- _TASK DIRECTIONS_
Give back every record below precisely as written.
** GIVEN INFORMATION follows **
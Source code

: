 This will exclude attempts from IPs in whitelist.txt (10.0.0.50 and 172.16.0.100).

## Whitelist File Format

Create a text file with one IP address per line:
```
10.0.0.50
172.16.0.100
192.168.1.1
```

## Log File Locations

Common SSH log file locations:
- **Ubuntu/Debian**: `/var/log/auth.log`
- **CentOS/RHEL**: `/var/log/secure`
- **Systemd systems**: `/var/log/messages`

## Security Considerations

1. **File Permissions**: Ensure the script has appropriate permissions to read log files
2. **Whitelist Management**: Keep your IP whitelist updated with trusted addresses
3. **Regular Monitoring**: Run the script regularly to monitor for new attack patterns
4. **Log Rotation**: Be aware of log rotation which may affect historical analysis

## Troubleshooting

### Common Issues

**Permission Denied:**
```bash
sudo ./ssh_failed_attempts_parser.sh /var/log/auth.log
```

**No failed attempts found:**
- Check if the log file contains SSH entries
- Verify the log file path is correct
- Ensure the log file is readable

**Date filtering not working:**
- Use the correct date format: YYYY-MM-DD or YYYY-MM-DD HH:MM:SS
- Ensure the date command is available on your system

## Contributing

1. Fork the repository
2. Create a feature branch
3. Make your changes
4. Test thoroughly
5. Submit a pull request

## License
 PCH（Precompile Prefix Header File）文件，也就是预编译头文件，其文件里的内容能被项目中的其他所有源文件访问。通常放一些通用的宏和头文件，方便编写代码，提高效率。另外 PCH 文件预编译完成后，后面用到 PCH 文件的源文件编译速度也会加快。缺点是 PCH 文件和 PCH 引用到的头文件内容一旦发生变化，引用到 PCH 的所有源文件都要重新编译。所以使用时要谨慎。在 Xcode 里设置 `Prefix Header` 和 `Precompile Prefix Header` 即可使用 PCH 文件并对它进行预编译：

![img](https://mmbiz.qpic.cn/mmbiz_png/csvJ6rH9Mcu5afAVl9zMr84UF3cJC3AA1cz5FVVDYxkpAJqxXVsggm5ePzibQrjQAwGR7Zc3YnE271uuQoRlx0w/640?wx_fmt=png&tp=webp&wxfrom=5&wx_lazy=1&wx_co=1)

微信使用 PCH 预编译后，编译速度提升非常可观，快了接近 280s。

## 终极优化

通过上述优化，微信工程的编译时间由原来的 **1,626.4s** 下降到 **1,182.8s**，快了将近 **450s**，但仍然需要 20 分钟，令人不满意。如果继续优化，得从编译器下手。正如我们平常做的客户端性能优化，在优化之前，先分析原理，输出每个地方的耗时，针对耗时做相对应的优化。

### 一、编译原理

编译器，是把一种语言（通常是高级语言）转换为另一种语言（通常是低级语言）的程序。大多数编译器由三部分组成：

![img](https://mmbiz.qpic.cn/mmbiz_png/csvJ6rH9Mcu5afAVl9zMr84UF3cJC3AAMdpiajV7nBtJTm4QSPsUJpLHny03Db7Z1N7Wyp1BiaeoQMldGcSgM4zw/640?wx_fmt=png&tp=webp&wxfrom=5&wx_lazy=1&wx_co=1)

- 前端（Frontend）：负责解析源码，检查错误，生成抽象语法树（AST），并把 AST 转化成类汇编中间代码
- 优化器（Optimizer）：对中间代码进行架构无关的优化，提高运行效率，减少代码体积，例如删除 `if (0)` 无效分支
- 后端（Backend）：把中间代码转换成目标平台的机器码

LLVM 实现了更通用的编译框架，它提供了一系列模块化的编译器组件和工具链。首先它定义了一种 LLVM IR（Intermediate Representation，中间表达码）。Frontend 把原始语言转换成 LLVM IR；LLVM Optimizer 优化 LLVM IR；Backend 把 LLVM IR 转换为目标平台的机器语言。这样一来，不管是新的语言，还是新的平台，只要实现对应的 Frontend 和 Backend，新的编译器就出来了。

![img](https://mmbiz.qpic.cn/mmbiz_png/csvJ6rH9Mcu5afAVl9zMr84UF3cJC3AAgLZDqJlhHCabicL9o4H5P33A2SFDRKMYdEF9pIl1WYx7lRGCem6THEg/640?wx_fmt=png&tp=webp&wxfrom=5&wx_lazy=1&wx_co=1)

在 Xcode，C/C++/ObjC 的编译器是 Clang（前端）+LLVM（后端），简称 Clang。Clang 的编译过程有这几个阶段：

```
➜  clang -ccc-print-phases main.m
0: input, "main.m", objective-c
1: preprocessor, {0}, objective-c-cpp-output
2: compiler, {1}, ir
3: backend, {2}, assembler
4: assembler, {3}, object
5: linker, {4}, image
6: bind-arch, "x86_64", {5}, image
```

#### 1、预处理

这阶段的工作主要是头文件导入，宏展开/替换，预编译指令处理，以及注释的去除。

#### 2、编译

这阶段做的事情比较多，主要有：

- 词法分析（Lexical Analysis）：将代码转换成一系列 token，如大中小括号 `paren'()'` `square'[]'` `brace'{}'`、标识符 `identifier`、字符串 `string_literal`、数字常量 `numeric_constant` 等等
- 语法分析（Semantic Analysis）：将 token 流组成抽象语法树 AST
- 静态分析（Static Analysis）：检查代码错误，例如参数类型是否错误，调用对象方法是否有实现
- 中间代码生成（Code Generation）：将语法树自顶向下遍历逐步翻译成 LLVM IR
** End of GIVEN INFORMATION **
- _RESPONSE BOX_
Source code

: This will exclude attempts from IPs in whitelist.txt (10.0.0.50 and 172.16.0.100).

## Whitelist File Format

Create a text file with one IP address per line:
```
10.0.0.50
172.16.0.100
192.168.1.1
```

## Log File Locations

Common SSH log file locations:
- **Ubuntu/Debian**: `/var/log/auth.log`
- **CentOS/RHEL**: `/var/log/secure`
- **Systemd systems**: `/var/log/messages`

## Security Considerations

1. **File Permissions**: Ensure the script has appropriate permissions to read log files
2. **Whitelist Management**: Keep your IP whitelist updated with trusted addresses
3. **Regular Monitoring**: Run the script regularly to monitor for new attack patterns
4. **Log Rotation**: Be aware of log rotation which may affect historical analysis

## Troubleshooting

### Common Issues

**Permission Denied:**
```bash
sudo ./ssh_failed_attempts_parser.sh /var/log/auth.log
```

**No failed attempts found:**
- Check if the log file contains SSH entries
- Verify the log file path is correct
- Ensure the log file is readable

**Date filtering not working:**
- Use the correct date format: YYYY-MM-DD or YYYY-MM-DD HH:MM:SS
- Ensure the date command is available on your system

## Contributing

1. Fork the repository
2. Create a feature branch
3. Make your changes
4. Test thoroughly
5. Submit a pull request

## License
 PCH（Precompile Prefix Header File）文件，也就是预编译头文件，其文件里的内容能被项目中的其他所有源文件访问。通常放一些通用的宏和头文件，方便编写代码，提高效率。另外 PCH 文件预编译完成后，后面用到 PCH 文件的源文件编译速度也会加快。缺点是 PCH 文件和 PCH 引用到的头文件内容一旦发生变化，引用到 PCH 的所有源文件都要重新编译。所以使用时要谨慎。在 Xcode 里设置 `Prefix Header` 和 `Precompile Prefix Header` 即可使用 PCH 文件并对它进行预编译：

![img](https://mmbiz.qpic.cn/mmbiz_png/csvJ6rH9Mcu5afAVl9zMr84UF3cJC3AA1cz5FVVDYxkpAJqxXVsggm5ePzibQrjQAwGR7Zc3YnE271uuQoRlx0w/640?wx_fmt=png&tp=webp&wxfrom=5&wx_lazy=1&wx_co=1)

微信使用 PCH 预编译后，编译速度提升非常可观，快了接近 280s。

## 终极优化

通过上述优化，微信工程的编译时间由原来的 **1,626.4s** 下降到 **1,182.8s**，快了将近 **450s**，但仍然需要 20 分钟，令人不满意。如果继续优化，得从编译器下手。正如我们平常做的客户端性能优化，在优化之前，先分析原理，输出每个地方的耗时，针对耗时做相对应的优化。

### 一、编译原理

编译器，是把一种语言（通常是高级语言）转换为另一种语言（通常是低级语言）的程序。大多数编译器由三部分组成：

![img](https://mmbiz.qpic.cn/mmbiz_png/csvJ6rH9Mcu5afAVl9zMr84UF3cJC3AAMdpiajV7nBtJTm4QSPsUJpLHny03Db7Z1N7Wyp1BiaeoQMldGcSgM4zw/640?wx_fmt=png&tp=webp&wxfrom=5&wx_lazy=1&wx_co=1)

- 前端（Frontend）：负责解析源码，检查错误，生成抽象语法树（AST），并把 AST 转化成类汇编中间代码
- 优化器（Optimizer）：对中间代码进行架构无关的优化，提高运行效率，减少代码体积，例如删除 `if (0)` 无效分支
- 后端（Backend）：把中间代码转换成目标平台的机器码

LLVM 实现了更通用的编译框架，它提供了一系列模块化的编译器组件和工具链。首先它定义了一种 LLVM IR（Intermediate Representation，中间表达码）。Frontend 把原始语言转换成 LLVM IR；LLVM Optimizer 优化 LLVM IR；Backend 把 LLVM IR 转换为目标平台的机器语言。这样一来，不管是新的语言，还是新的平台，只要实现对应的 Frontend 和 Backend，新的编译器就出来了。

![img](https://mmbiz.qpic.cn/mmbiz_png/csvJ6rH9Mcu5afAVl9zMr84UF3cJC3AAgLZDqJlhHCabicL9o4H5P33A2SFDRKMYdEF9pIl1WYx7lRGCem6THEg/640?wx_fmt=png&tp=webp&wxfrom=5&wx_lazy=1&wx_co=1)

在 Xcode，C/C++/ObjC 的编译器是 Clang（前端）+LLVM（后端），简称 Clang。Clang 的编译过程有这几个阶段：

```
➜  clang -ccc-print-phases main.m
0: input, "main.m", objective-c
1: preprocessor, {0}, objective-c-cpp-output
2: compiler, {1}, ir
3: backend, {2}, assembler
4: assembler, {3}, object
5: linker, {4}, image
6: bind-arch, "x86_64", {5}, image
```

#### 1、预处理

这阶段的工作主要是头文件导入，宏展开/替换，预编译指令处理，以及注释的去除。

#### 2、编译

这阶段做的事情比较多，主要有：

- 词法分析（Lexical Analysis）：将代码转换成一系列 token，如大中小括号 `paren'()'` `square'[]'` `brace'{}'`、标识符 `identifier`、字符串 `string_literal`、数字常量 `numeric_constant` 等等
- 语法分析（Semantic Analysis）：将 token 流组成抽象语法树 AST
- 静态分析（Static Analysis）：检查代码错误，例如参数类型是否错误，调用对象方法是否有实现
- 中间代码生成（Code Generation）：将语法树自顶向下遍历逐步翻译成 LLVM IR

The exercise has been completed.